§ **What needs to be done**: Please reproduce, exactly as given, the lines running from the start of the data to the line containing "uma conta principal.", inclusive, and omit the pictures.

§ **Supplied material**:
------------
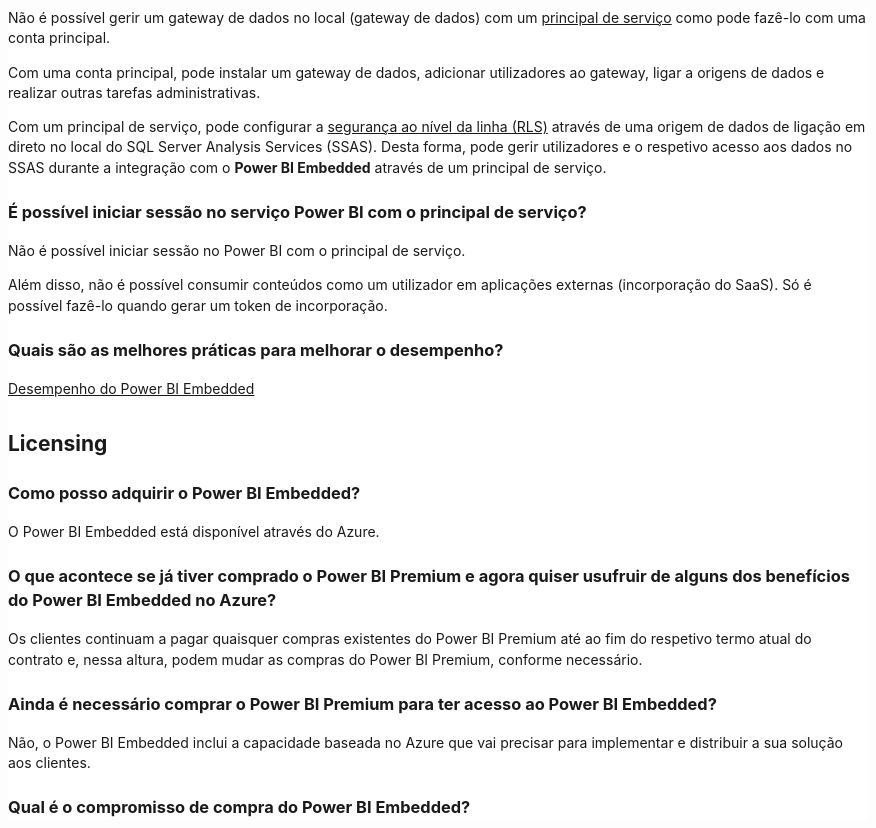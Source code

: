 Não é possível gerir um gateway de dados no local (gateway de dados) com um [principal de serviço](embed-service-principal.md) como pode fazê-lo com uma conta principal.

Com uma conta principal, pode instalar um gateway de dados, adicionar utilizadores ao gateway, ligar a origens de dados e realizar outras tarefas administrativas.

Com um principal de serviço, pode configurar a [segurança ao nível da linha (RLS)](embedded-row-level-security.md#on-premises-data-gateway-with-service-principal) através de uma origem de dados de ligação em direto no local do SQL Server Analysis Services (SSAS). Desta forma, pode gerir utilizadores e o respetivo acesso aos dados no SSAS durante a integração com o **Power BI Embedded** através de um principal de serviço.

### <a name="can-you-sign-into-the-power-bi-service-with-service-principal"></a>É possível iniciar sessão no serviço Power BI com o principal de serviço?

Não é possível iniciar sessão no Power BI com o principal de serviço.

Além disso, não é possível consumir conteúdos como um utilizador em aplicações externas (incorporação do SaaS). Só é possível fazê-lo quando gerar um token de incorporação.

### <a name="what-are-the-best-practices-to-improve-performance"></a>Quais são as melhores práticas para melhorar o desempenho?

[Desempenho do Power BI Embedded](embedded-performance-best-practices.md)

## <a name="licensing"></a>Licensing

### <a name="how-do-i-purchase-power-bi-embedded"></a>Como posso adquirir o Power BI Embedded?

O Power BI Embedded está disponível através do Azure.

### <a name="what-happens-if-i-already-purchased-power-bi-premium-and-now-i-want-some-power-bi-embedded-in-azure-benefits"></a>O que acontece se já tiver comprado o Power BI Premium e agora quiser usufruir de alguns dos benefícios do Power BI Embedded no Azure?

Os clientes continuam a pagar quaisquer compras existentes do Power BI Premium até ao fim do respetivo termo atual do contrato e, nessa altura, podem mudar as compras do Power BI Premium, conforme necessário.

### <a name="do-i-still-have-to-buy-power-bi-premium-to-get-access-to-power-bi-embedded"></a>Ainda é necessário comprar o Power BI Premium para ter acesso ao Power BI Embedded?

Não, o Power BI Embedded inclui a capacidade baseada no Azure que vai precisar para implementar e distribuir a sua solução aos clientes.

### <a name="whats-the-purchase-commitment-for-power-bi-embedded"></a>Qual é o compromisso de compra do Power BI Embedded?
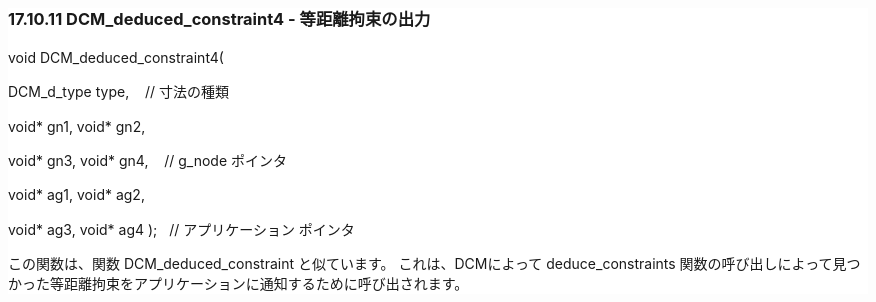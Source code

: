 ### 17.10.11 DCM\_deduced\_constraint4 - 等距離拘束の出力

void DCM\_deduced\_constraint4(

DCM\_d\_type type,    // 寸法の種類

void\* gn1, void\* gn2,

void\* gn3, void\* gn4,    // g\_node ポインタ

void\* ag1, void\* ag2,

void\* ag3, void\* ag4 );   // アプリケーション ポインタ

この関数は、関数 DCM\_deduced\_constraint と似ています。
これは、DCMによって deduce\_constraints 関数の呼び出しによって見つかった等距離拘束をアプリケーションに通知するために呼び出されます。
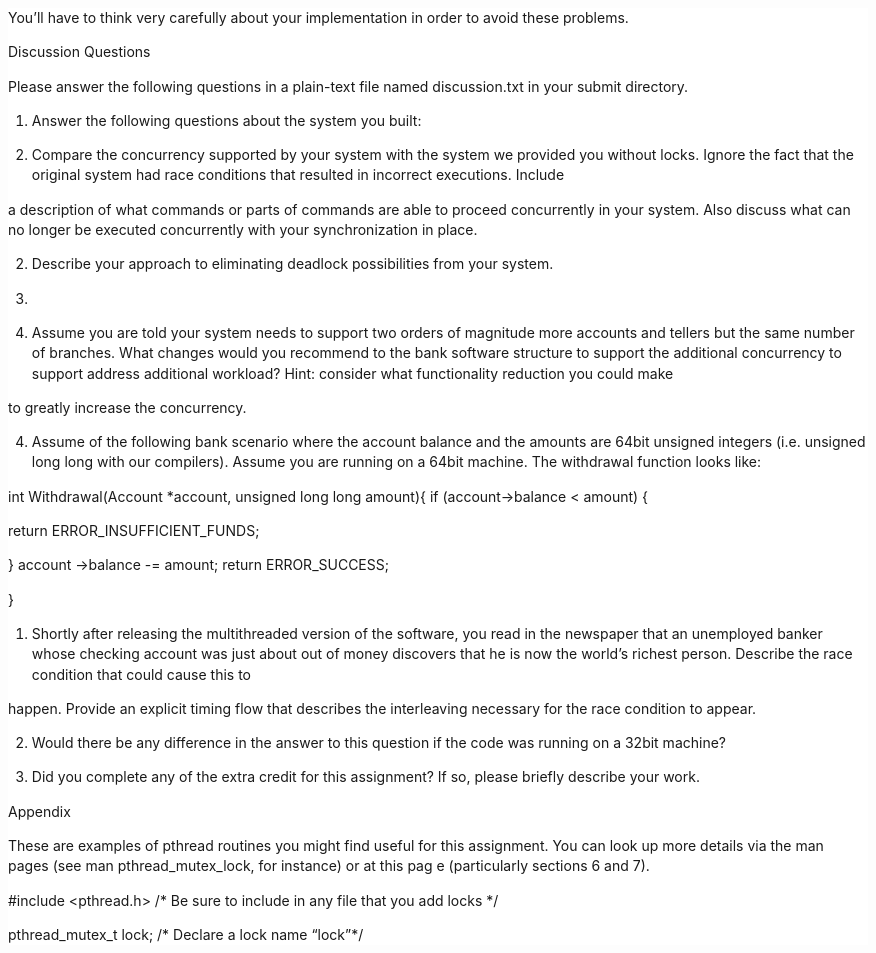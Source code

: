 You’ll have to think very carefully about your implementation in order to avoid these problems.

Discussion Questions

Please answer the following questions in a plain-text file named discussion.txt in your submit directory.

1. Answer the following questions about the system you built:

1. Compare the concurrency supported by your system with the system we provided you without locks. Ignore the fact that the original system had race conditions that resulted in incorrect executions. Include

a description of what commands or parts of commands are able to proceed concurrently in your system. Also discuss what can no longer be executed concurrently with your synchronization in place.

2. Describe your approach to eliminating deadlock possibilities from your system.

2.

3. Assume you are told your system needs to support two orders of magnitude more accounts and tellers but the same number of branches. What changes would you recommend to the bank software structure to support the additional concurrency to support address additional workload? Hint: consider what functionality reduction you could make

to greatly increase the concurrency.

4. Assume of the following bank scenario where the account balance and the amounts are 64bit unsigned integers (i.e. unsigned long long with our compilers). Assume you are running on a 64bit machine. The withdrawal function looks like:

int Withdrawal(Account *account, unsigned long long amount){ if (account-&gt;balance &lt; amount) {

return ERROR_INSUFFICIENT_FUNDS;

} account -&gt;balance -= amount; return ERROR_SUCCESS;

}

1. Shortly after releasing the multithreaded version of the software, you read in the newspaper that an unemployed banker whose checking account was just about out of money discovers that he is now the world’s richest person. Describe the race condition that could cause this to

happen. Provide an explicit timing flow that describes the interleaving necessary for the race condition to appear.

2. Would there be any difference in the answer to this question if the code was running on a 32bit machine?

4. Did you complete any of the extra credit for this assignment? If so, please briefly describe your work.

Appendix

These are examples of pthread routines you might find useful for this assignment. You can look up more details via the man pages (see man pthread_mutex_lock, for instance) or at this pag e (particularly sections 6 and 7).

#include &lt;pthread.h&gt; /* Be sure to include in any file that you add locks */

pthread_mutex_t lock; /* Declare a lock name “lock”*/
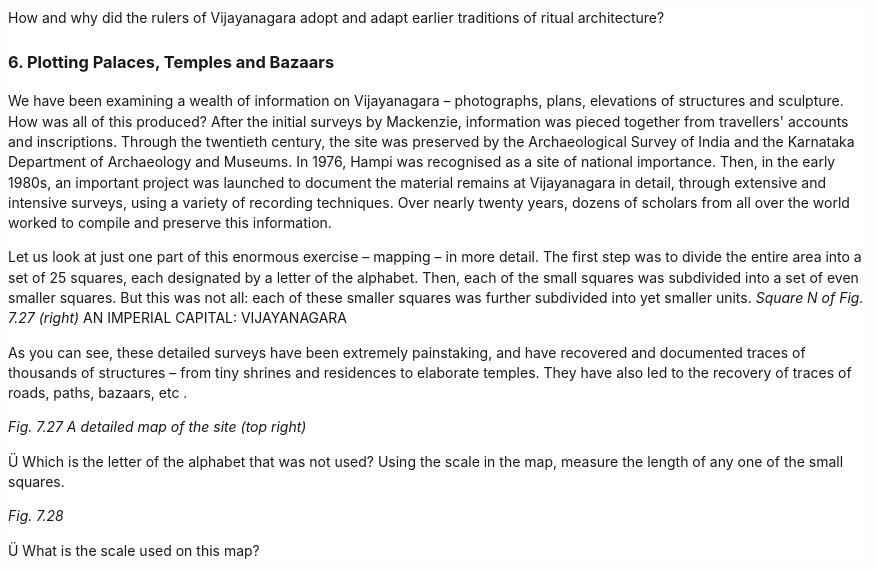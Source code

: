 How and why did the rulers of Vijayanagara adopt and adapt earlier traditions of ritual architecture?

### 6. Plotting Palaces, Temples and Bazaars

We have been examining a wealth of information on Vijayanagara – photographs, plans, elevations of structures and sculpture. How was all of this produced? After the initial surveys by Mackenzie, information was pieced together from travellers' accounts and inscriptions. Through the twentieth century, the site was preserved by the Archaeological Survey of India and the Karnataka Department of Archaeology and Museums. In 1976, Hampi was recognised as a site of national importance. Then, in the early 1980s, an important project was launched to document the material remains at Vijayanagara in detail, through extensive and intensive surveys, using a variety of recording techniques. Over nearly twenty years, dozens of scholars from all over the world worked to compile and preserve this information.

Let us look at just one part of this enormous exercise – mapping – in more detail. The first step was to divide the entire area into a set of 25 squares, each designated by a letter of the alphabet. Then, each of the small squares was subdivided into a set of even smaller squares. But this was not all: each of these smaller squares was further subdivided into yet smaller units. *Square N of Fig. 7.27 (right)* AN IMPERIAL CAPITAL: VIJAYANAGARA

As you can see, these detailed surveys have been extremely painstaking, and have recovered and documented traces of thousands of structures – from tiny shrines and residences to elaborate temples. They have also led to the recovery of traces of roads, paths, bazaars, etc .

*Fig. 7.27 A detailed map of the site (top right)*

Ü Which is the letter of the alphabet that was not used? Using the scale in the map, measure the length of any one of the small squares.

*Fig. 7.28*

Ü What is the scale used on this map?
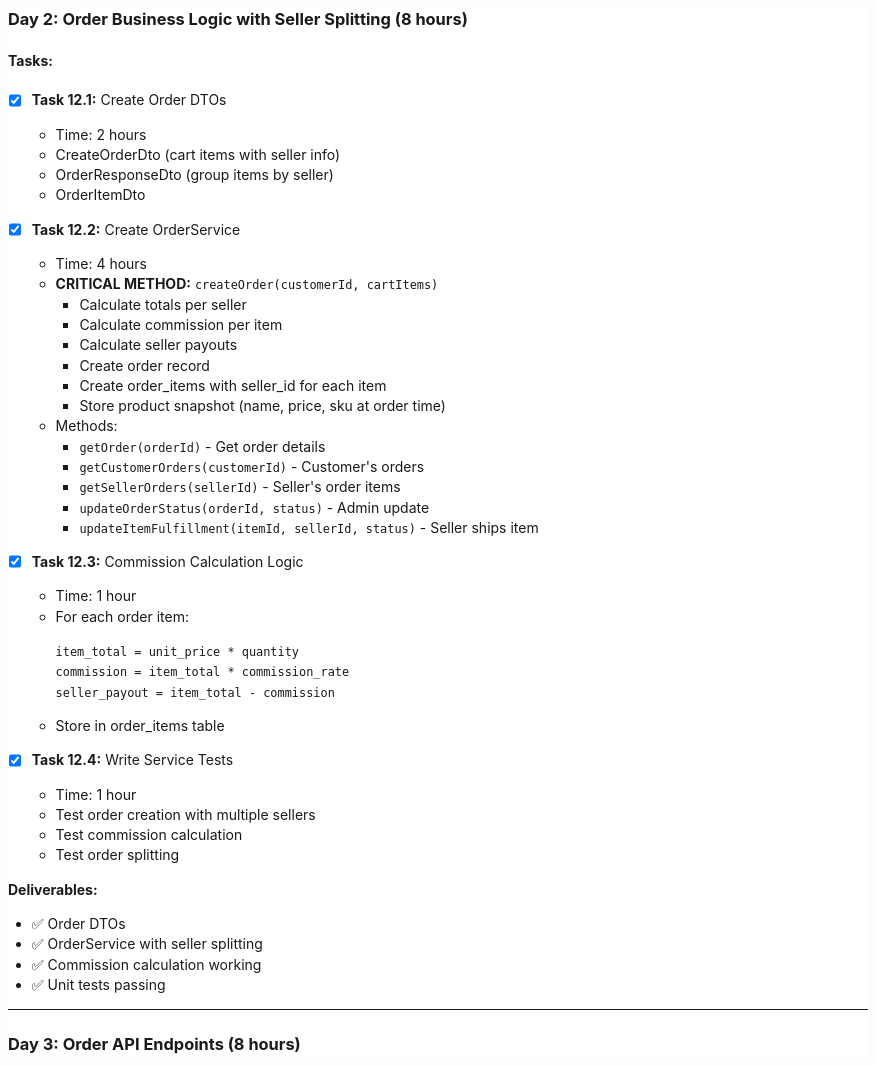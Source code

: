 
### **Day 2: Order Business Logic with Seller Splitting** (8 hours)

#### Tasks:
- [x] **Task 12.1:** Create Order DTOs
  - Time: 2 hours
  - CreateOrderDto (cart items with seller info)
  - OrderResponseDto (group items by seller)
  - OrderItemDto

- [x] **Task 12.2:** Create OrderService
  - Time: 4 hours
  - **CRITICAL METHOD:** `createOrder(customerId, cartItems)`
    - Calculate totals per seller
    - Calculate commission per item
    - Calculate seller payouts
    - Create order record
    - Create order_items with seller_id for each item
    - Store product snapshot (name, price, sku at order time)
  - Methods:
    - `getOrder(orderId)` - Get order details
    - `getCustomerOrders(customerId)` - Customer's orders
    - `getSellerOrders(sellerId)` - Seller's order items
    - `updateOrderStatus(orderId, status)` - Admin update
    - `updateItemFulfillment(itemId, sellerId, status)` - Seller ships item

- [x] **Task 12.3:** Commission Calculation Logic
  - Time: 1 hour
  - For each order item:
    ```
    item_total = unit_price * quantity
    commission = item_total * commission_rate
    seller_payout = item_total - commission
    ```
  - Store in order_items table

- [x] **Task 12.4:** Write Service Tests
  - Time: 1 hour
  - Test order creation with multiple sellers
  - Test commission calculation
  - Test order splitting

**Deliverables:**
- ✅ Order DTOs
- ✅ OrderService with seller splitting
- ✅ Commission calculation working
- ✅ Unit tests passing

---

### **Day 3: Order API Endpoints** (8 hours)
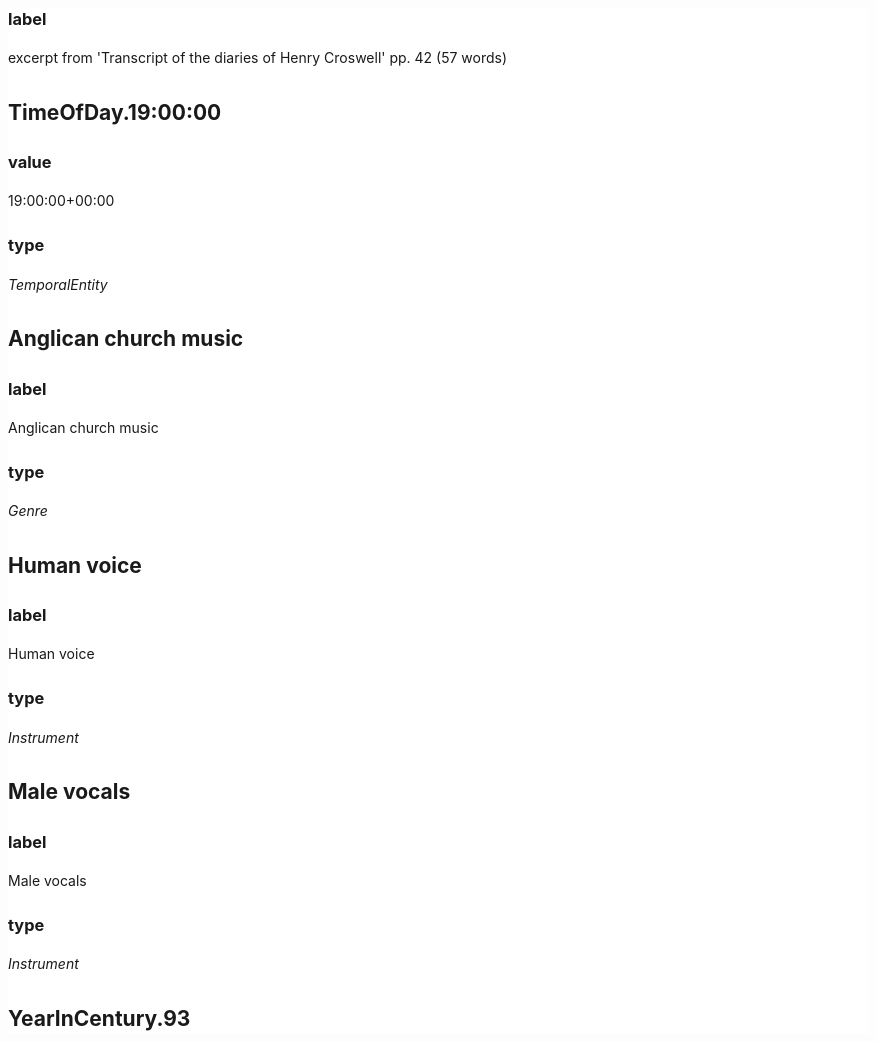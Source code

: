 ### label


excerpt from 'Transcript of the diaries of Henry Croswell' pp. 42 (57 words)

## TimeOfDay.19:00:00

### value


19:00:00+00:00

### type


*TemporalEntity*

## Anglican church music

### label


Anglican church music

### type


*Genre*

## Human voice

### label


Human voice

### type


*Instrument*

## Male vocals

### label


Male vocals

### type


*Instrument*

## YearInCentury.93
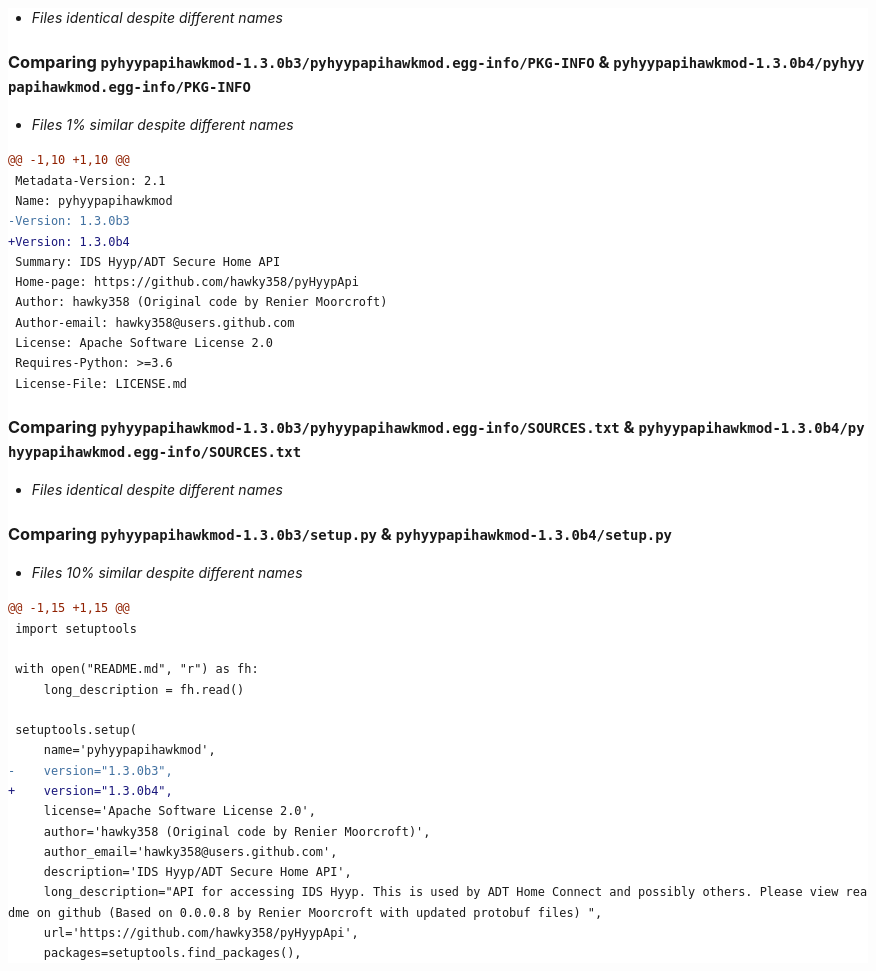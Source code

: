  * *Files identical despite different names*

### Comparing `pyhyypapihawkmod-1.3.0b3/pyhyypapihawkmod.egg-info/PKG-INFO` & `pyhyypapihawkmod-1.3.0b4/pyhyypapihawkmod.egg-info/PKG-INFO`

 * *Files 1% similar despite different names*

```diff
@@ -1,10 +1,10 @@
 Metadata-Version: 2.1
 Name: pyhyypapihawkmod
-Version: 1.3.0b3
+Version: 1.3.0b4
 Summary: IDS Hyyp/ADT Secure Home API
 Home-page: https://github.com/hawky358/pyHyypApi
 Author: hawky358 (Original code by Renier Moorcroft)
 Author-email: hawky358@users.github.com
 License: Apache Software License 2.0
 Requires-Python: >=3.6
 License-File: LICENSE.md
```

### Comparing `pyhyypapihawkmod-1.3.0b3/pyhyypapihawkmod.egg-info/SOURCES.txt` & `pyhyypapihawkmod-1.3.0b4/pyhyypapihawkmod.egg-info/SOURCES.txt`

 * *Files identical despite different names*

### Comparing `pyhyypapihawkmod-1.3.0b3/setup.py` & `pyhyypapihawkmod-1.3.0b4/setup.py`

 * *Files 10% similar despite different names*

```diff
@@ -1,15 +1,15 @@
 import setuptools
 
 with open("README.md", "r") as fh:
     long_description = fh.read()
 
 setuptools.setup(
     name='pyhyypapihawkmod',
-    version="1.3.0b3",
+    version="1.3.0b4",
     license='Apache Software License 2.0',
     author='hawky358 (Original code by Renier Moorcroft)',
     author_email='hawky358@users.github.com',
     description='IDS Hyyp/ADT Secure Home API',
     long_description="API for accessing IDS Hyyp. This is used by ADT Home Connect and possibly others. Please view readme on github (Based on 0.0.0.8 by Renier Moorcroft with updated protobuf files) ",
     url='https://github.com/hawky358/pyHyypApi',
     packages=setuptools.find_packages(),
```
------------
§ **Exercise answer**:
Source code

: Não é possível gerir um gateway de dados no local (gateway de dados) com um [principal de serviço](embed-service-principal.md) como pode fazê-lo com uma conta principal.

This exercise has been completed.